**Exercise:**
All lines of the listing that contain "team" should be shown in full.

************

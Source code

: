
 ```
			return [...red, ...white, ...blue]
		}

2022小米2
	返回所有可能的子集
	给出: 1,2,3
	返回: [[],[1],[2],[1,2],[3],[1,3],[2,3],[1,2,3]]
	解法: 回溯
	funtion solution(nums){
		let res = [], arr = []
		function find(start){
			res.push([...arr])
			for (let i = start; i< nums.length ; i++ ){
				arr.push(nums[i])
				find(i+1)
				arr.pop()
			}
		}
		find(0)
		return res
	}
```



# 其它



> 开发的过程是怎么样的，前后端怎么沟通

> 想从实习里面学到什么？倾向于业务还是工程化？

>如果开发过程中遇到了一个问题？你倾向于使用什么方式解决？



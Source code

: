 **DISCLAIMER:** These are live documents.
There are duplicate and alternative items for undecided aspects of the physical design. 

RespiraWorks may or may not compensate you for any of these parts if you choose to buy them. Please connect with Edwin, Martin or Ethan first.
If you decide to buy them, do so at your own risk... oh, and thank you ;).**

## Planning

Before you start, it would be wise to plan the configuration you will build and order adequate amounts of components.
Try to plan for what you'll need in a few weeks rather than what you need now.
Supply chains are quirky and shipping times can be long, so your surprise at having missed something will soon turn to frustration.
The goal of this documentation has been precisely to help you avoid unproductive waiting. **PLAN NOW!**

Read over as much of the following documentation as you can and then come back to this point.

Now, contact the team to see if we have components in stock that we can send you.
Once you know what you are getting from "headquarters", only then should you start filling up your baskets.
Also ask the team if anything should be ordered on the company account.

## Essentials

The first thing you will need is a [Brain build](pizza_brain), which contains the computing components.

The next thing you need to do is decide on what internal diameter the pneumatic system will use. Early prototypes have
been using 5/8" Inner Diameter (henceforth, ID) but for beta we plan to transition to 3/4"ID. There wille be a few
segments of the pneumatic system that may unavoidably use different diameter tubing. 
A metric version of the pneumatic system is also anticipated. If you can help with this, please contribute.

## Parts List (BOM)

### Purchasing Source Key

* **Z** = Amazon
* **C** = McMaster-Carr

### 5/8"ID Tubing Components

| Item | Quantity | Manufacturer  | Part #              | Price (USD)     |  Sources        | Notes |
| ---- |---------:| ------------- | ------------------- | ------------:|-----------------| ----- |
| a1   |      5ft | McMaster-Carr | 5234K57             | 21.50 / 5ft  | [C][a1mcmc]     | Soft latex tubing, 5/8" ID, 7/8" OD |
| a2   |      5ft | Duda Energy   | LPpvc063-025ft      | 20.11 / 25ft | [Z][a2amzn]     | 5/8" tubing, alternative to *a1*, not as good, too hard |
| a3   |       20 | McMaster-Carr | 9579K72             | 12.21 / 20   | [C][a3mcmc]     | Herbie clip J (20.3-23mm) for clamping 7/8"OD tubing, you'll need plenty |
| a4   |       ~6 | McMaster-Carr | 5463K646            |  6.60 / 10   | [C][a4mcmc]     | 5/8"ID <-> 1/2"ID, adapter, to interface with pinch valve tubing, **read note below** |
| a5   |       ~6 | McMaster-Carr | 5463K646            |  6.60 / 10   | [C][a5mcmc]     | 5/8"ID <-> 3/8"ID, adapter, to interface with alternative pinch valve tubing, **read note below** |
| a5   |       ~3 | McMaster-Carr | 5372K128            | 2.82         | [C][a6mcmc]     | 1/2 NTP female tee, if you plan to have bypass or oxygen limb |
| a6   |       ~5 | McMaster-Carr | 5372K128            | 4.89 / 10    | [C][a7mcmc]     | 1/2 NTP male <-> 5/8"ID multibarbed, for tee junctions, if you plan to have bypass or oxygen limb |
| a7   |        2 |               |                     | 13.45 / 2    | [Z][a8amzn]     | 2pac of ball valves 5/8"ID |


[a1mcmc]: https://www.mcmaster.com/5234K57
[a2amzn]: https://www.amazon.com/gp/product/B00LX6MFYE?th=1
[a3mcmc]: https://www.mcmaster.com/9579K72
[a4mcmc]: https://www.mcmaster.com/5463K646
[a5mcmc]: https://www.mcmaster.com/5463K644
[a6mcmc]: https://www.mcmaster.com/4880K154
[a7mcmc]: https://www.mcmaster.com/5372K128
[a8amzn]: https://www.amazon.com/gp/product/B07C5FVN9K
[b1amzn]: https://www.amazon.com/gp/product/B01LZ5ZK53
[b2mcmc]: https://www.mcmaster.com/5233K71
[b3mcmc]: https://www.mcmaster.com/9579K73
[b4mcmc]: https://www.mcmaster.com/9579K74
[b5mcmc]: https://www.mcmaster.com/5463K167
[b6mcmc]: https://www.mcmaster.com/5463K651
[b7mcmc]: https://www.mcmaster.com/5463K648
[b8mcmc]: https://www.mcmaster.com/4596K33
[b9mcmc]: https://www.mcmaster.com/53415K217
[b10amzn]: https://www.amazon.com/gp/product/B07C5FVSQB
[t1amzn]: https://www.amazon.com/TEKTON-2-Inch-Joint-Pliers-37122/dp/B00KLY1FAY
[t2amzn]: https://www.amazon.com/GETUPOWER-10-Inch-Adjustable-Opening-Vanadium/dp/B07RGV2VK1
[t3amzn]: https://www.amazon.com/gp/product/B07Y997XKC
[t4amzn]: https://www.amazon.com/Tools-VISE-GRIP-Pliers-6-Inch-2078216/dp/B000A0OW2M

************

**Solution to this problem:**
Now, contact the team to see if we have components in stock that we can send you.
Also ask the team if anything should be ordered on the company account.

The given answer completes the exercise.